▶ Problem to solve
One figure is the whole answer: the number of lines below that contain the word "Mean".

▶ Source information

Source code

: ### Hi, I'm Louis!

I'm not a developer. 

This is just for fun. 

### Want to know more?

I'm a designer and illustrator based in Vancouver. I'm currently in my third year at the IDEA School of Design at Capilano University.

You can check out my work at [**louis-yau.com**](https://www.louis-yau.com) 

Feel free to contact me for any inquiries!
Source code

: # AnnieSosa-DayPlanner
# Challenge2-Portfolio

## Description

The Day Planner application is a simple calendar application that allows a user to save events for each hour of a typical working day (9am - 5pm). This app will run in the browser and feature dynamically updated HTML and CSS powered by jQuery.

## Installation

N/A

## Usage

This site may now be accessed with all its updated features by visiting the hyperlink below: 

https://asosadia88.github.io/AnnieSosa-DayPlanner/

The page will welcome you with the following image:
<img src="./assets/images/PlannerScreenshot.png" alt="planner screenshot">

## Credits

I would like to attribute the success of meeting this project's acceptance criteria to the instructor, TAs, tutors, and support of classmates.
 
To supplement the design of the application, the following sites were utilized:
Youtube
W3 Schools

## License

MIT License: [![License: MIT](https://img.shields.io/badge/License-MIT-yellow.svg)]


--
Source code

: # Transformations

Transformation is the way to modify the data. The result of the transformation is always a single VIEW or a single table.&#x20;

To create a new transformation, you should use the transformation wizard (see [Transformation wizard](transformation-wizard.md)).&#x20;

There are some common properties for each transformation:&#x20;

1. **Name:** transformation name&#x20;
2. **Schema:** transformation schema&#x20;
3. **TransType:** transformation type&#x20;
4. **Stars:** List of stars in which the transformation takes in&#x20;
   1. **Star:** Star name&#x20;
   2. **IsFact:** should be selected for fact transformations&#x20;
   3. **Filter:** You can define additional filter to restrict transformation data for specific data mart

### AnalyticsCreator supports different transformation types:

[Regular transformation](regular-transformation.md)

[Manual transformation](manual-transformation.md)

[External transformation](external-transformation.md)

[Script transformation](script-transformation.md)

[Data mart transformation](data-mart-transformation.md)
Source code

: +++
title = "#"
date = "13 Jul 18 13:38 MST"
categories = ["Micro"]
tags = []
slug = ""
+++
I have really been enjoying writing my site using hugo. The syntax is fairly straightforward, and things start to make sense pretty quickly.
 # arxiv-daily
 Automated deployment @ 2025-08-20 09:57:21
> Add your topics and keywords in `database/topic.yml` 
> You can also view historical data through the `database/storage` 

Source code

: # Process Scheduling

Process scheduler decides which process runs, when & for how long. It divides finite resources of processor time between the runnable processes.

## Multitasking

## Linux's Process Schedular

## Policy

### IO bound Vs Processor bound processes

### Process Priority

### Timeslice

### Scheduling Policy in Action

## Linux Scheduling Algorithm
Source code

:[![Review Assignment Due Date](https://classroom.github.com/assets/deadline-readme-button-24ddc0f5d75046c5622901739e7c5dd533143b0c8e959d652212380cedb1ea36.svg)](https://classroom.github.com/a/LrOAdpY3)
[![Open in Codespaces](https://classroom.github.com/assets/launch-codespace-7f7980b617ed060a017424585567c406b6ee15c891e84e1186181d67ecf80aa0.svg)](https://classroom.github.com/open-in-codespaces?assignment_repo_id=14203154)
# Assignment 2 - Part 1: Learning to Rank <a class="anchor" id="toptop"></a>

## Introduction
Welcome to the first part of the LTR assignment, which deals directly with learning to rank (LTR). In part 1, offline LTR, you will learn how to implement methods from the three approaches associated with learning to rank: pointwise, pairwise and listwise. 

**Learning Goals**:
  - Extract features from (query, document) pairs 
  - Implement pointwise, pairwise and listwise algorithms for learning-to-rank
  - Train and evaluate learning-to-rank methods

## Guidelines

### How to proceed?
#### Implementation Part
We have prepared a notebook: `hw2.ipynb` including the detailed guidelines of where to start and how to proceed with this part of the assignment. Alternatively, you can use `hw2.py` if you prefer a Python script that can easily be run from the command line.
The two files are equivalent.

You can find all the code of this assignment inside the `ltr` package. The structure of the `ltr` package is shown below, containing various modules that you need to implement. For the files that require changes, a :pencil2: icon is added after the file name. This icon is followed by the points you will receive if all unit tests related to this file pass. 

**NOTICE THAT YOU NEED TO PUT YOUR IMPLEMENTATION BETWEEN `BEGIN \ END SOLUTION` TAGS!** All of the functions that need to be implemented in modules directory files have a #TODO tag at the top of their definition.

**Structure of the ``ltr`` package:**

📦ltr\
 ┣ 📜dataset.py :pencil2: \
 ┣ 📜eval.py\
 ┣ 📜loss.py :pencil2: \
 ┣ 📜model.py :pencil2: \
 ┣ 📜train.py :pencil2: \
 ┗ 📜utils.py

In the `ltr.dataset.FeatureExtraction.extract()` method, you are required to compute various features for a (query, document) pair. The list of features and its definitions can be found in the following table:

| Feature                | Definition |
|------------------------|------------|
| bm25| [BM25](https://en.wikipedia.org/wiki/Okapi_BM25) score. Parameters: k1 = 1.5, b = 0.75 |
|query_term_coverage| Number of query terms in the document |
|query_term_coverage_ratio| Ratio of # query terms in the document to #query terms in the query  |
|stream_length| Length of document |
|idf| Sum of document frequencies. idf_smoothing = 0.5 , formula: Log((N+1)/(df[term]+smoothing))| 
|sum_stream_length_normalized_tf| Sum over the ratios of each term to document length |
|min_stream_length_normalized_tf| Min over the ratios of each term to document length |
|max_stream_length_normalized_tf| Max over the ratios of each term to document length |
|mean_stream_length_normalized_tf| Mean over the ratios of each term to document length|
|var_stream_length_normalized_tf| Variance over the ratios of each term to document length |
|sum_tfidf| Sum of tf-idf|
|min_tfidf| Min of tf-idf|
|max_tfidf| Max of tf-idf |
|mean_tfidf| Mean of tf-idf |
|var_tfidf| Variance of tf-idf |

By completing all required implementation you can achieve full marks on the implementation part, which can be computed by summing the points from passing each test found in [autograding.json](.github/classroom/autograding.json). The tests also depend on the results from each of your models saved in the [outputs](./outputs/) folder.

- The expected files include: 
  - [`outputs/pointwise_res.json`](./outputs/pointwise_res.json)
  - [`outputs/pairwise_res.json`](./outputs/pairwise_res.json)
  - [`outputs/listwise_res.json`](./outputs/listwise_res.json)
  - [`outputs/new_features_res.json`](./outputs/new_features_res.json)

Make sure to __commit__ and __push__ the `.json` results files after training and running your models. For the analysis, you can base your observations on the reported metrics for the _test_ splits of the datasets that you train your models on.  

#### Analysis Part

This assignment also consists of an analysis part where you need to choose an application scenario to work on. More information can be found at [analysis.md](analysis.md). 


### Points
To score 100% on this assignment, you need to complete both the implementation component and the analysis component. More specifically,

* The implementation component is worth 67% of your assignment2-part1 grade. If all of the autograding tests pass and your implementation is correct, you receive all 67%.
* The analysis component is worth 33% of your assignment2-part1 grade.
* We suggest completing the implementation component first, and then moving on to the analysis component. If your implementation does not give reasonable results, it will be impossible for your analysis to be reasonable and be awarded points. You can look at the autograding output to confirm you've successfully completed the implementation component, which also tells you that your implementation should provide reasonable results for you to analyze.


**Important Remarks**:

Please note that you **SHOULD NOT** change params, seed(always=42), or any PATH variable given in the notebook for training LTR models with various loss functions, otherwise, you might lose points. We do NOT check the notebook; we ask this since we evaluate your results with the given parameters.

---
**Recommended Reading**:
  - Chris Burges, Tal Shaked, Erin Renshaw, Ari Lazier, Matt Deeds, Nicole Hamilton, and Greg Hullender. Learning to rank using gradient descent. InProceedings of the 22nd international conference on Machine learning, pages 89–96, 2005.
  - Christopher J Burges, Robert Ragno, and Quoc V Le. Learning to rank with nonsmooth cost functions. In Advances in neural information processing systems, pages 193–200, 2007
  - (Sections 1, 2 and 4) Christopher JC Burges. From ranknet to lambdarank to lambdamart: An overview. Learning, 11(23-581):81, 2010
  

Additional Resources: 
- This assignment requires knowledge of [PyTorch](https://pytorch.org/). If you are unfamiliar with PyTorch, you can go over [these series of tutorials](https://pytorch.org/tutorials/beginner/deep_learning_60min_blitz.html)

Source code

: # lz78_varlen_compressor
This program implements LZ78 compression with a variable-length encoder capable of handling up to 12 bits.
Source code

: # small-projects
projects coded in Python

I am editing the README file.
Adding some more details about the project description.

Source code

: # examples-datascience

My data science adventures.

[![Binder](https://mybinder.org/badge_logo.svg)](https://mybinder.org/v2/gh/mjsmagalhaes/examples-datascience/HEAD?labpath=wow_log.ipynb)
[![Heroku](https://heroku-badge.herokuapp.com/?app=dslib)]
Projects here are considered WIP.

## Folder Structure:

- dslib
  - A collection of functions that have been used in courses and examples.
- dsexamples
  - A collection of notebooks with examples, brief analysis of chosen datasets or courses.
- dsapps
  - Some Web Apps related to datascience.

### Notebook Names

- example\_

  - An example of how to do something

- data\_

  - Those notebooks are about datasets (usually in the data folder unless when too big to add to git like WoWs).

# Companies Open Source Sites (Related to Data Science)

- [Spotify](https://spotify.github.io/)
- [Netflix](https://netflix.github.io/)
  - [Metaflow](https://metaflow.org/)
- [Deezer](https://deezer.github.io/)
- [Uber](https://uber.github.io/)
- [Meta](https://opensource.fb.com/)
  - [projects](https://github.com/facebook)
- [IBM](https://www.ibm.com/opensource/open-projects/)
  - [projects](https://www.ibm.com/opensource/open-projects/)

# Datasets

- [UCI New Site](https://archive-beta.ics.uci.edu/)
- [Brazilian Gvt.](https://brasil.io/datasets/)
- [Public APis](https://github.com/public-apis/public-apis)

▶ Reply to the task
2